Paesaggi perduti, case perdute, persone perdute (Pajarito, Areco, il ciclista Carlos Luna e il suo singolare record, etc.) nutrono un sentimento di nostalgia di un sé altrettanto perduto. Provocano smarrimento e un senso di estraneità dal proprio io di oggi: «Non c’è bisogno che mi presenti. Sono lì, in un vecchio televisore fissato sulla porta principale di La Perla a parlare di me, di quello che faccio. Sono abituato a vedermi nella fissità di una foto, nel riflesso, breve, di uno specchio. Perciò mi colpisce vedere il mio volto in movimento; la bocca che si storce in modo strano, un modo normale per chi mi vede tutti i giorni, Hélène per esempio. Perché questa serie di gesti, che tutti vedono, che è parte di me, mi rende estraneo, diverso».

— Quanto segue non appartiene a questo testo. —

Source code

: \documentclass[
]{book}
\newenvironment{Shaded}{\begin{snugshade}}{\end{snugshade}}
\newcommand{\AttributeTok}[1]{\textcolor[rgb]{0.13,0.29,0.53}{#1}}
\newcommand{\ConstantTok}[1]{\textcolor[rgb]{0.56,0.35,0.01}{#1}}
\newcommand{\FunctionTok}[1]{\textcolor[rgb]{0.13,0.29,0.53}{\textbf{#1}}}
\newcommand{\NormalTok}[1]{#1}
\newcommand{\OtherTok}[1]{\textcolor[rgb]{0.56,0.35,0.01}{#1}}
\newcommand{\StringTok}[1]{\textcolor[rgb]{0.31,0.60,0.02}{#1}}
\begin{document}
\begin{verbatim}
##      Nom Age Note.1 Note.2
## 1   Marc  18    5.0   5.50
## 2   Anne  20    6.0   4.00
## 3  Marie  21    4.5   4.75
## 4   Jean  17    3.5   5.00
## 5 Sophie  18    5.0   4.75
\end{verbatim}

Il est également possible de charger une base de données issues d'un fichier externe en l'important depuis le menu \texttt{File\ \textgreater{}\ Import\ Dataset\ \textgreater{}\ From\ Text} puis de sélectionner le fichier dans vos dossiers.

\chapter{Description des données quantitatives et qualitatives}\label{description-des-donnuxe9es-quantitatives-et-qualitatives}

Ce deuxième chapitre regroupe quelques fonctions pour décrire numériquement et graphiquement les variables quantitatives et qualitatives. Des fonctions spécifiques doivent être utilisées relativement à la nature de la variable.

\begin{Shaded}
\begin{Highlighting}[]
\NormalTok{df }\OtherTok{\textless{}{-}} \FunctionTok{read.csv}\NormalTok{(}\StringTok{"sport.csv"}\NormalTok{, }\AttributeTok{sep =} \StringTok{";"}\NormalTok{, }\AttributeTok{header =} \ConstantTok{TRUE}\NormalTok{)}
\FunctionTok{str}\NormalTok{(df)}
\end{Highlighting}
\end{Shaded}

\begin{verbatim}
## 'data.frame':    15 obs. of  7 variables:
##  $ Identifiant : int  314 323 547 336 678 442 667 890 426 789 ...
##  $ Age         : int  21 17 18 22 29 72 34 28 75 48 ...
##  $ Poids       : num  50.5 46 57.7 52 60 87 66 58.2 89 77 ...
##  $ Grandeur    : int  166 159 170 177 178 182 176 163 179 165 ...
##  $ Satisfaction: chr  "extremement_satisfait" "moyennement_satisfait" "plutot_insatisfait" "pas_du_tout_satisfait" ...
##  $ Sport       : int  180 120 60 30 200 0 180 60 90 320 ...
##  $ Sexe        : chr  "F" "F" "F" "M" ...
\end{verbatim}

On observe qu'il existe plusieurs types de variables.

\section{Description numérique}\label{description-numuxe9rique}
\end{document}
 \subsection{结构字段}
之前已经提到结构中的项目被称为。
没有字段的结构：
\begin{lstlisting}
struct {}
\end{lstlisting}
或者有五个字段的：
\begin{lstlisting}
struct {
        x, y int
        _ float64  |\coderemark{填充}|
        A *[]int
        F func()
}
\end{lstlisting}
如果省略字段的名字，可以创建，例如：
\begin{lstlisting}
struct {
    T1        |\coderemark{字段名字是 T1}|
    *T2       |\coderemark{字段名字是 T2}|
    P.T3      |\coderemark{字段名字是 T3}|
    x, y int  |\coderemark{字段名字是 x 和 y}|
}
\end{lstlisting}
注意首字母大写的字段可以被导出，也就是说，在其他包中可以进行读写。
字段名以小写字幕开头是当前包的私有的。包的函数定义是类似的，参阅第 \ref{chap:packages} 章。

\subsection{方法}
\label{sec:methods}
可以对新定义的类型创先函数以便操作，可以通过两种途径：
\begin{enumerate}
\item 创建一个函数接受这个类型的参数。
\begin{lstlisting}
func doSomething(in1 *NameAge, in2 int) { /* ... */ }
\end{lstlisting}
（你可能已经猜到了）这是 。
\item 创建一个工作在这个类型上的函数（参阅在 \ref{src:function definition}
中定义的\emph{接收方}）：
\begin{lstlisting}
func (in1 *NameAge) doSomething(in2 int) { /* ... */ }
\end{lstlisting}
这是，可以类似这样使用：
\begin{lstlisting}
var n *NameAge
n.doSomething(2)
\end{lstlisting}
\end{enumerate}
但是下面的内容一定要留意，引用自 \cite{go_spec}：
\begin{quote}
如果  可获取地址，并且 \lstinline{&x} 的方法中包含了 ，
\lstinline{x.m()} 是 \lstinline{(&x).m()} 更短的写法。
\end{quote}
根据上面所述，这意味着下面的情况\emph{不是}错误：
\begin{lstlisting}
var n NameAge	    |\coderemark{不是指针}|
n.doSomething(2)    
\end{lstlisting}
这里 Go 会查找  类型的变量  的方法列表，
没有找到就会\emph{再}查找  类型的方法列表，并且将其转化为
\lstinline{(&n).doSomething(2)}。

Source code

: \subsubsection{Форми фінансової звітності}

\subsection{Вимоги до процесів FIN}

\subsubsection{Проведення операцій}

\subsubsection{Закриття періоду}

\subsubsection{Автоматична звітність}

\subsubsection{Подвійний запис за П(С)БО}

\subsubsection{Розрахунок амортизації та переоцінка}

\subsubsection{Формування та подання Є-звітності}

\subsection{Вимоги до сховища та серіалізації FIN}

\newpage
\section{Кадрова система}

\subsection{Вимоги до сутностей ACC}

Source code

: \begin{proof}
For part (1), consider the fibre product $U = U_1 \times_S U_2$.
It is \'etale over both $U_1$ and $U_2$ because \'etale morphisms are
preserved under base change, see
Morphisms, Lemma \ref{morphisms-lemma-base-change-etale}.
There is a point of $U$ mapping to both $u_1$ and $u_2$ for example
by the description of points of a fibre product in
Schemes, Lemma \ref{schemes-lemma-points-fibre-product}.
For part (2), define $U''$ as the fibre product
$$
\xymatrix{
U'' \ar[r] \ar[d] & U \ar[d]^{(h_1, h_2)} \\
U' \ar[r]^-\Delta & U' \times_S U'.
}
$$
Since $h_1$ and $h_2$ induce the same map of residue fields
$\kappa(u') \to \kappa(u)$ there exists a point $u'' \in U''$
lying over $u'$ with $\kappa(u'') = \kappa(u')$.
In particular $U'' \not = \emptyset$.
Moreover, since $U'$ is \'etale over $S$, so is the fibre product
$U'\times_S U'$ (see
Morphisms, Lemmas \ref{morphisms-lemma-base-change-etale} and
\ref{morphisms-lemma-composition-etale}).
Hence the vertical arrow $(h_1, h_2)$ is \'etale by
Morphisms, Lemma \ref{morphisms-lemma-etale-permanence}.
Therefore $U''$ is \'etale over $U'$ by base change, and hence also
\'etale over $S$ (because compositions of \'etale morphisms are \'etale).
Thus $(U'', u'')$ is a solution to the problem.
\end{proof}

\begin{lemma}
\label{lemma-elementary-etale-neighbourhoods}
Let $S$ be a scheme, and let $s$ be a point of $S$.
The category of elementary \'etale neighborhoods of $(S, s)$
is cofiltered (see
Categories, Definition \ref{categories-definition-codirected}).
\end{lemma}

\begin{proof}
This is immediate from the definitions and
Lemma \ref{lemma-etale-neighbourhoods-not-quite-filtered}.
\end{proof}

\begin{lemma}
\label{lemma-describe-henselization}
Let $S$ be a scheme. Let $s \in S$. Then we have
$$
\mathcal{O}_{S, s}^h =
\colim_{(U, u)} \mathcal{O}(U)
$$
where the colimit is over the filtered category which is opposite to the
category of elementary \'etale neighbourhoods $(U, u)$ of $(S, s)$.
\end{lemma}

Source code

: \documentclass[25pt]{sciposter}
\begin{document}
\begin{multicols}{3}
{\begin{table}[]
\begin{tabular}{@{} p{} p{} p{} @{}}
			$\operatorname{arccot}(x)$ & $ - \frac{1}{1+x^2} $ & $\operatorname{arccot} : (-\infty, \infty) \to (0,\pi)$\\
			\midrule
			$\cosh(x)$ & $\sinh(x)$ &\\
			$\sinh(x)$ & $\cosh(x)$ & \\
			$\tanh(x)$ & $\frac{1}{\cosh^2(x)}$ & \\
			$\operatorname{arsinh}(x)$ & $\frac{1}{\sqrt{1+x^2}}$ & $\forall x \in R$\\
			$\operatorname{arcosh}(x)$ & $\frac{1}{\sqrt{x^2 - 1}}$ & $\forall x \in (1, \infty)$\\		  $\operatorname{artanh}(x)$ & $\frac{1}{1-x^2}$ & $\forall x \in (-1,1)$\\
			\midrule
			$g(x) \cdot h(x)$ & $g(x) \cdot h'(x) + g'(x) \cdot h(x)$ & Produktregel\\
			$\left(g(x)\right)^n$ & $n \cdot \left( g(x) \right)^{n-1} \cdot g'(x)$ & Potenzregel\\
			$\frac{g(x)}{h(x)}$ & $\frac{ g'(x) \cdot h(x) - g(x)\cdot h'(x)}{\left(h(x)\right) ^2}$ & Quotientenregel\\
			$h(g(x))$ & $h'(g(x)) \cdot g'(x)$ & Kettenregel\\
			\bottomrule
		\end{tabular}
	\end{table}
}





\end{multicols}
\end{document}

«Voglio raccontare la biografia di un albero», dice la fidanzata di Federico, una fotografa, una cacciatrice, anche lei come Ronsino, di istantanee.
«Come si fa, allora, a raccontare un albero?»
Lo si fa ricordando perché «ricordare è costruire un sentiero che, a forza di insistere, rimane, impresso nella terra».
Lo si fa come ha fatto Ronsino scoprendosi, in questo suo romanzo dal forte lirismo creato da piccoli periodi significanti capaci di dischiudere immagini nella mente e dare ritmo all’intera struttura, esorcista dell’oblio per il tramite della scrittura.
(Hernán Ronsino, Biografia di un albero, trad. di Stefania Marinoni, gran vía, 2015, pp. 280, euro 16)
LA CRITICA
Biografia di un albero se fosse un quadro sarebbe un’allegoria dalle pose accentuate e teatrali su di uno sfondo acceso dai toni pastello.